Using the latest nightly build for PyTorch. Have tried diving deeper, but no luck. If I ever resolve I'll post.
Wondering if this is related https://github.com/Lightning-AI/lightning/issues/4289
Got this working. Solution to get num_loader_workers working was to wrap the code execution logic into an
if name == 'main' guard.
However, even with num_workers > 0 still very slow on GPU. 2seconds on CPU - I killed the still-running process after 30mins on GPU. I can only conclude there is some sort of issue with current state of M1 PyTorch implementation. Not worth bothering with this in the current state of support IMO. Hope this helps someone in future.
Complete code below.
import numpy as np
import pandas as pd
import matplotlib.pyplot as plt
from darts.dataprocessing.transformers import Scaler
from darts.models import RNNModel
from darts.metrics import mape
from darts.datasets import AirPassengersDataset
def main():
# Read data:
series = AirPassengersDataset().load()
series = series.astype(np.float32)
# Create training and validation sets:
train, val = series.split_after(pd.Timestamp("19590101"))
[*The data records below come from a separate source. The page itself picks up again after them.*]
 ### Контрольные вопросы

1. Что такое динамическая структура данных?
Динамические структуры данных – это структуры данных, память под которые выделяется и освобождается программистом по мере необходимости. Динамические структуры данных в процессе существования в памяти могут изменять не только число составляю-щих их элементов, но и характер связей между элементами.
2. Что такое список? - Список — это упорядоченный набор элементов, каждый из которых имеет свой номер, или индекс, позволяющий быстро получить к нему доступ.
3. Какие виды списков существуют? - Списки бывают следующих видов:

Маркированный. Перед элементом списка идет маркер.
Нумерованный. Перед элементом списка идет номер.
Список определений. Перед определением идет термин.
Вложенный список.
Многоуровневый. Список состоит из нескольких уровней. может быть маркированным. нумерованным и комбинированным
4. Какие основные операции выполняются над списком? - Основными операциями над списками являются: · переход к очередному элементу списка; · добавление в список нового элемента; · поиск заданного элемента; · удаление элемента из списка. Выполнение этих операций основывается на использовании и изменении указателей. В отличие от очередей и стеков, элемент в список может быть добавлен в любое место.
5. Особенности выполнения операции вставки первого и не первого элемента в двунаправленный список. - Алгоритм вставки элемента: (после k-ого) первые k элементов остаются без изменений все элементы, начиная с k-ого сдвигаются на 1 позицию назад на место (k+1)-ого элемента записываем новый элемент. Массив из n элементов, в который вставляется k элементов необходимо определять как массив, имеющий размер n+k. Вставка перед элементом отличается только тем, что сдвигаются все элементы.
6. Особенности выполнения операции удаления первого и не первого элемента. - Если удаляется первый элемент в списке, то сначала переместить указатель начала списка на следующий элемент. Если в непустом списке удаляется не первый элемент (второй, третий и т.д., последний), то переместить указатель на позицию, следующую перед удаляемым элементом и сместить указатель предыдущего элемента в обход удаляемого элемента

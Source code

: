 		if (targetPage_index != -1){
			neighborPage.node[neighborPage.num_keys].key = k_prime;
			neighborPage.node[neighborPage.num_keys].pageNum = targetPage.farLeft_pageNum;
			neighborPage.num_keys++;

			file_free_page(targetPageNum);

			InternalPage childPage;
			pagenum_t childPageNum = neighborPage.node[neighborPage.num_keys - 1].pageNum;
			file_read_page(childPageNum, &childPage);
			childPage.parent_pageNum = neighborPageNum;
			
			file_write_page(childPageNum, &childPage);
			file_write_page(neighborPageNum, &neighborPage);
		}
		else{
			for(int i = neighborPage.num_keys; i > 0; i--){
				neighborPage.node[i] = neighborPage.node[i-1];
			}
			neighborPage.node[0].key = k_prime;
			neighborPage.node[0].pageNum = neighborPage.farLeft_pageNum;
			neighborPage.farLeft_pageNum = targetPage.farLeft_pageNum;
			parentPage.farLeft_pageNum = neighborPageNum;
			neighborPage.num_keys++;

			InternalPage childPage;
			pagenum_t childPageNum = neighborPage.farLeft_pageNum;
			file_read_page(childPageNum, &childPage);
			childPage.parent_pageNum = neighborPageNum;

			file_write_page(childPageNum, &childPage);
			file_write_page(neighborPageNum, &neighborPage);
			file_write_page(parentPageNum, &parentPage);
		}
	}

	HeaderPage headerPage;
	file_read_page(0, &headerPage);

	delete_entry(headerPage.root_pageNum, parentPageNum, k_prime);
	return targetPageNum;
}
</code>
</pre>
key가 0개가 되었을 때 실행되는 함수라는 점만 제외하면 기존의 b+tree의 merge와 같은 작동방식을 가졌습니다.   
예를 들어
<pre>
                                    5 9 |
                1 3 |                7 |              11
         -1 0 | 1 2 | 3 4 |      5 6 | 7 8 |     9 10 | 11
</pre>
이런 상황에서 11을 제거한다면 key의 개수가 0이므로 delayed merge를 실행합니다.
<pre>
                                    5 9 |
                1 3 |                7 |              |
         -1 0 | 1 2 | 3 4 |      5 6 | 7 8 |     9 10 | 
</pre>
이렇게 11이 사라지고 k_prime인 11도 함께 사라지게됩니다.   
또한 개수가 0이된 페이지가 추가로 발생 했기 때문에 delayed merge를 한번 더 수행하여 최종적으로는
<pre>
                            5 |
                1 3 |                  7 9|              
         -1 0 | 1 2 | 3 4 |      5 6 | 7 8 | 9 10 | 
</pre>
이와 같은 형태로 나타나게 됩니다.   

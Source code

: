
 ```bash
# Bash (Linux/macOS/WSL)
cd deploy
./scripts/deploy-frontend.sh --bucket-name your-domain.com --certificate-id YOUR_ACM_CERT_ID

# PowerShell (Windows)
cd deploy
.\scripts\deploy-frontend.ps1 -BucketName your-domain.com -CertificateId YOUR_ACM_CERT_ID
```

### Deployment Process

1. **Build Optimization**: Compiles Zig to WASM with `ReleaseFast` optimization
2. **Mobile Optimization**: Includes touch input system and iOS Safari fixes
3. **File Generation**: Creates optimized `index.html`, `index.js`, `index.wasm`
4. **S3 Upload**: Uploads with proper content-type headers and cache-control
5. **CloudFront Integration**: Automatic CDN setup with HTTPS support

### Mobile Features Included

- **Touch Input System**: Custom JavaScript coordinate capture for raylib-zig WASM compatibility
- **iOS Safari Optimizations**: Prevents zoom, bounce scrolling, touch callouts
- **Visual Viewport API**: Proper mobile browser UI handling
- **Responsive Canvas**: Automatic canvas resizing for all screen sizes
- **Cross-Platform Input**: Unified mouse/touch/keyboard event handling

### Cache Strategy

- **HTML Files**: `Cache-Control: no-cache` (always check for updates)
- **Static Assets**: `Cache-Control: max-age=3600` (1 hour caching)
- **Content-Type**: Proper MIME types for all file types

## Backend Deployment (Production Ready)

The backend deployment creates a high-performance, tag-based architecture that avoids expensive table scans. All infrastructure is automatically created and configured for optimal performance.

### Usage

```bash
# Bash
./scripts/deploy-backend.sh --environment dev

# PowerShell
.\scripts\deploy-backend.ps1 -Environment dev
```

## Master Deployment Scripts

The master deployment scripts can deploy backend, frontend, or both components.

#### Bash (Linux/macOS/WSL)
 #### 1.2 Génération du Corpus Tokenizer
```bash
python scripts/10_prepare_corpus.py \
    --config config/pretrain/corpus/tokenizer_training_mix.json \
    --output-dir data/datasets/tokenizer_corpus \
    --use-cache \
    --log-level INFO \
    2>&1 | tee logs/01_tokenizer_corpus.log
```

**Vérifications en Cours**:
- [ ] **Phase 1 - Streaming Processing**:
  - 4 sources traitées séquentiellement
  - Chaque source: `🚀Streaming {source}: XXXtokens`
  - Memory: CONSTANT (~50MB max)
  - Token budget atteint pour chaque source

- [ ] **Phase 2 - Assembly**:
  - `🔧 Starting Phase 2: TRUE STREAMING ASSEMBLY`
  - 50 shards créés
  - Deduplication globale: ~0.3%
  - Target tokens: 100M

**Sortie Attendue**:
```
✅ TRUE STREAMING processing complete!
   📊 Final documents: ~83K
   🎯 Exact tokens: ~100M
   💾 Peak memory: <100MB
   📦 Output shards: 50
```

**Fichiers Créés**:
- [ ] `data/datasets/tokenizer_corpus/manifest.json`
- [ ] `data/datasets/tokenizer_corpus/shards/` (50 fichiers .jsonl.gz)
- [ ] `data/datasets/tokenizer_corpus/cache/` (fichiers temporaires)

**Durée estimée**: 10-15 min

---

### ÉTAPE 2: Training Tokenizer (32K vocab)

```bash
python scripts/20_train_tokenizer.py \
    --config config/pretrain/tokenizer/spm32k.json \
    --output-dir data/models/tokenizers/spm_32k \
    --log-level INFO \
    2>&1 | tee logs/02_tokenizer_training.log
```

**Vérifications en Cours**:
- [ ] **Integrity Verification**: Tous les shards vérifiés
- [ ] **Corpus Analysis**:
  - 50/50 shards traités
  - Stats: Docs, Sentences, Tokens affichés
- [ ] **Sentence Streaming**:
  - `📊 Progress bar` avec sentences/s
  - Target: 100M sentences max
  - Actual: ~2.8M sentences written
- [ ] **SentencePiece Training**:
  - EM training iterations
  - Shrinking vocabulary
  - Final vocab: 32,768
# Normalize the time series (note: we avoid fitting the transformer on the validation set)
transformer = Scaler()
train_transformed = transformer.fit_transform(train)
val_transformed = transformer.transform(val)
series_transformed = transformer.transform(series)
my_model = RNNModel(
model="RNN",
hidden_dim=20,
dropout=0,
batch_size=40,
n_epochs=300,
optimizer_kwargs={"lr": 1e-3},
model_name="Air_RNN",
log_tensorboard=True,
random_state=42,
training_length=20,
input_chunk_length=14,
force_reset=True,
pl_trainer_kwargs={
"accelerator": "gpu",
"devices": [0],
},
)
my_model.fit(train_transformed, val_series=val_transformed, verbose=False, num_loader_workers=4)
if __name__ == '__main__':
main()
In torch you can move model to run on a specific device via
my_model.to(device)
Is there a way currently to do that with Darts?It can be especially useful for m1 macs, as it does not use CUDA and you need to specify an mps backend. In pure torch it's very easy to do, but I couldn't find a way to do that with Darts.